Hogarth Gallery8- Hurdy-gurdy

Hurdy-gurdy

Hurdy-gurdy
Maker unknown
French or American, ca. 1832
Maple with ebony and ivory inlay

The hurdy-gurdy was first used to accompany choral singing in churches in the middle ages, but by the eighteenth century it was mainly associated with street musicians. The instrument has a unique, rather acid tone, sometimes used by eighteenth-century composers to evoke the rustic world. Generally, however, the hurdy-gurdy carried connotations of crudeness and disharmony, as it does in Hogarth’s engraving The Enraged Musician. 

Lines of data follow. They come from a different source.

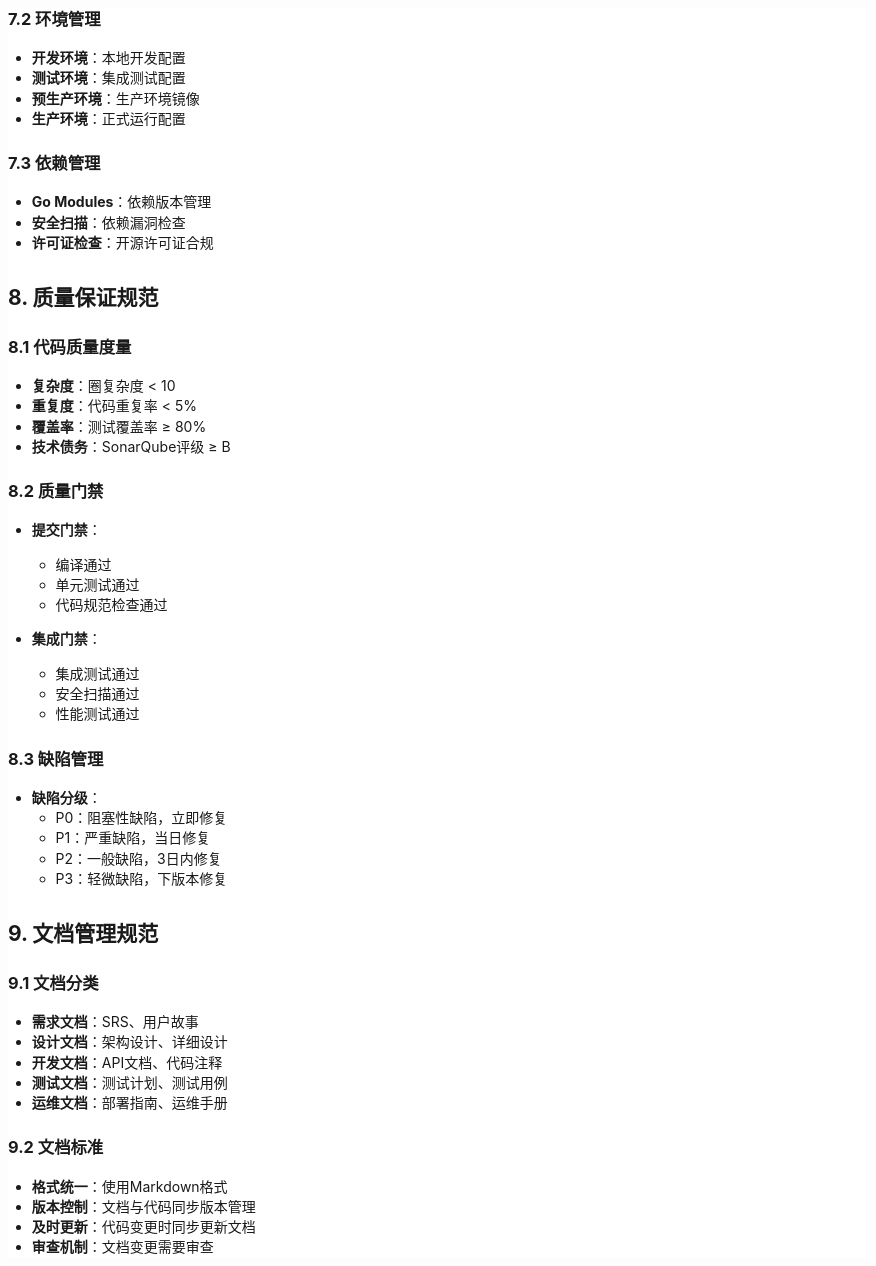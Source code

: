 ### 7.2 环境管理
- **开发环境**：本地开发配置
- **测试环境**：集成测试配置
- **预生产环境**：生产环境镜像
- **生产环境**：正式运行配置

### 7.3 依赖管理
- **Go Modules**：依赖版本管理
- **安全扫描**：依赖漏洞检查
- **许可证检查**：开源许可证合规

## 8. 质量保证规范

### 8.1 代码质量度量
- **复杂度**：圈复杂度 < 10
- **重复度**：代码重复率 < 5%
- **覆盖率**：测试覆盖率 ≥ 80%
- **技术债务**：SonarQube评级 ≥ B

### 8.2 质量门禁
- **提交门禁**：
  - 编译通过
  - 单元测试通过
  - 代码规范检查通过

- **集成门禁**：
  - 集成测试通过
  - 安全扫描通过
  - 性能测试通过

### 8.3 缺陷管理
- **缺陷分级**：
  - P0：阻塞性缺陷，立即修复
  - P1：严重缺陷，当日修复
  - P2：一般缺陷，3日内修复
  - P3：轻微缺陷，下版本修复

## 9. 文档管理规范

### 9.1 文档分类
- **需求文档**：SRS、用户故事
- **设计文档**：架构设计、详细设计
- **开发文档**：API文档、代码注释
- **测试文档**：测试计划、测试用例
- **运维文档**：部署指南、运维手册

### 9.2 文档标准
- **格式统一**：使用Markdown格式
- **版本控制**：文档与代码同步版本管理
- **及时更新**：代码变更时同步更新文档
- **审查机制**：文档变更需要审查
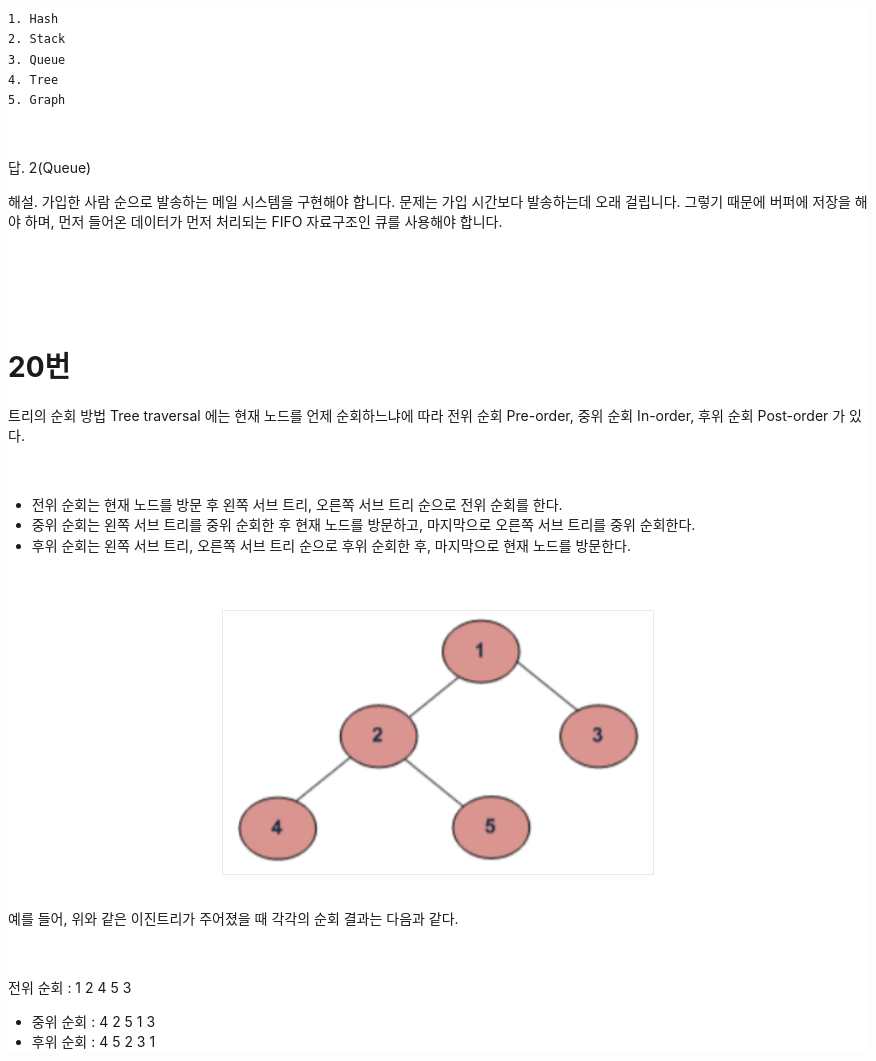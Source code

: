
 ``` text
1. Hash
2. Stack
3. Queue
4. Tree
5. Graph
```

<br />

답. 2(Queue)

해설. 가입한 사람 순으로 발송하는 메일 시스템을 구현해야 합니다. 문제는 가입 시간보다 발송하는데 오래 걸립니다. 그렇기 때문에 버퍼에 저장을 해야 하며, 먼저 들어온 데이터가 먼저 처리되는 FIFO 자료구조인 큐를 사용해야 합니다.  

<br />
<br />
<br />

# 20번

트리의 순회 방법 Tree traversal 에는 현재 노드를 언제 순회하느냐에 따라 전위 순회 Pre-order, 중위 순회 In-order, 후위 순회 Post-order 가 있다.

<br />

- 전위 순회는 현재 노드를 방문 후 왼쪽 서브 트리, 오른쪽 서브 트리 순으로 전위 순회를 한다.
- 중위 순회는 왼쪽 서브 트리를 중위 순회한 후 현재 노드를 방문하고, 마지막으로 오른쪽 서브 트리를 중위 순회한다.
- 후위 순회는 왼쪽 서브 트리, 오른쪽 서브 트리 순으로 후위 순회한 후, 마지막으로 현재 노드를 방문한다.

<br />

<br />

<img src="https://github.com/KoEonYack/PracticeCoding/blob/master/Article/Algorithm/2018_%EC%B9%B4%EC%B9%B4%EC%98%A4%EB%B8%94%EB%9D%BC%EC%9D%B8%EB%93%9C_%EC%A7%80%ED%95%84/img/20.png?raw=true" align="center"  style="display: block; margin: 0px auto; display: block; height: auto; border:1px solid #eaeaea; padding: 0px;" width="50%" >

<br />

예를 들어, 위와 같은 이진트리가 주어졌을 때 각각의 순회 결과는 다음과 같다.

<br />

전위 순회 : 1 2 4 5 3
- 중위 순회 : 4 2 5 1 3
- 후위 순회 : 4 5 2 3 1
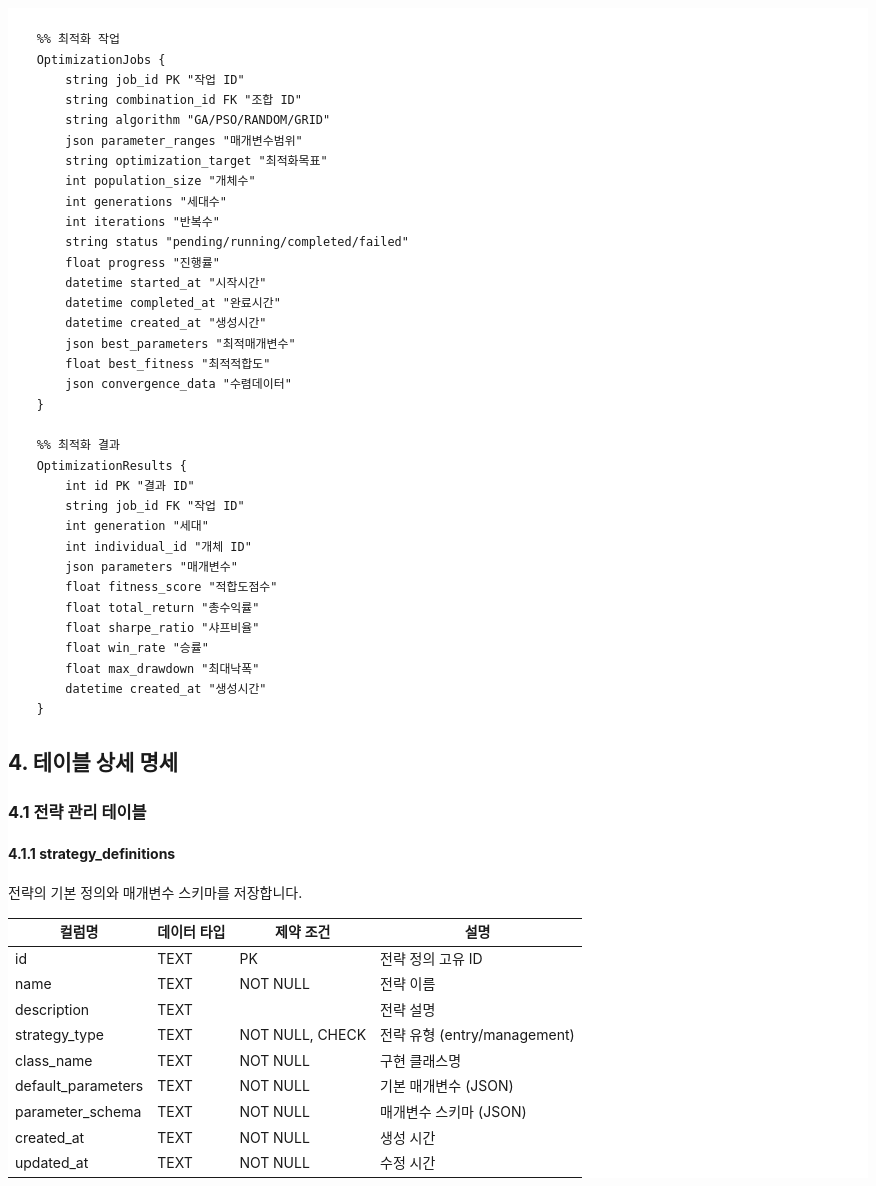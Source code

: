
 ```mermaid

    %% 최적화 작업
    OptimizationJobs {
        string job_id PK "작업 ID"
        string combination_id FK "조합 ID"
        string algorithm "GA/PSO/RANDOM/GRID"
        json parameter_ranges "매개변수범위"
        string optimization_target "최적화목표"
        int population_size "개체수"
        int generations "세대수"
        int iterations "반복수"
        string status "pending/running/completed/failed"
        float progress "진행률"
        datetime started_at "시작시간"
        datetime completed_at "완료시간"
        datetime created_at "생성시간"
        json best_parameters "최적매개변수"
        float best_fitness "최적적합도"
        json convergence_data "수렴데이터"
    }

    %% 최적화 결과
    OptimizationResults {
        int id PK "결과 ID"
        string job_id FK "작업 ID"
        int generation "세대"
        int individual_id "개체 ID"
        json parameters "매개변수"
        float fitness_score "적합도점수"
        float total_return "총수익률"
        float sharpe_ratio "샤프비율"
        float win_rate "승률"
        float max_drawdown "최대낙폭"
        datetime created_at "생성시간"
    }
```

## **4. 테이블 상세 명세**

### **4.1 전략 관리 테이블**

#### **4.1.1 strategy_definitions**
전략의 기본 정의와 매개변수 스키마를 저장합니다.

| 컬럼명 | 데이터 타입 | 제약 조건 | 설명 |
|--------|-------------|-----------|------|
| id | TEXT | PK | 전략 정의 고유 ID |
| name | TEXT | NOT NULL | 전략 이름 |
| description | TEXT | | 전략 설명 |
| strategy_type | TEXT | NOT NULL, CHECK | 전략 유형 (entry/management) |
| class_name | TEXT | NOT NULL | 구현 클래스명 |
| default_parameters | TEXT | NOT NULL | 기본 매개변수 (JSON) |
| parameter_schema | TEXT | NOT NULL | 매개변수 스키마 (JSON) |
| created_at | TEXT | NOT NULL | 생성 시간 |
| updated_at | TEXT | NOT NULL | 수정 시간 |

The hurdy-gurdy is played by turning a crank with the right hand, which turns a wooden wheel mounted within the instrument. A continuous bagpipe-like tone is made as this wheel vibrates four of the six strings, which are known as the drone strings. The player’s left hand produces the melody by pressing sliding keys, which cause the two melody strings, or chanterelles, to be shortened and therefore to increase in pitch. In this example, the upper row of 22 keys controls the right string, the lower row of 10 keys controls the left string, yielding a melodic range of two octaves. This superb early nineteenth-century hurdy-gurdy bears a label, “John R Vincent Maker. Stonington, CT, March 1832.” Vincent may in fact have been a dealer who pasted his labels into imported, perhaps French, instruments. 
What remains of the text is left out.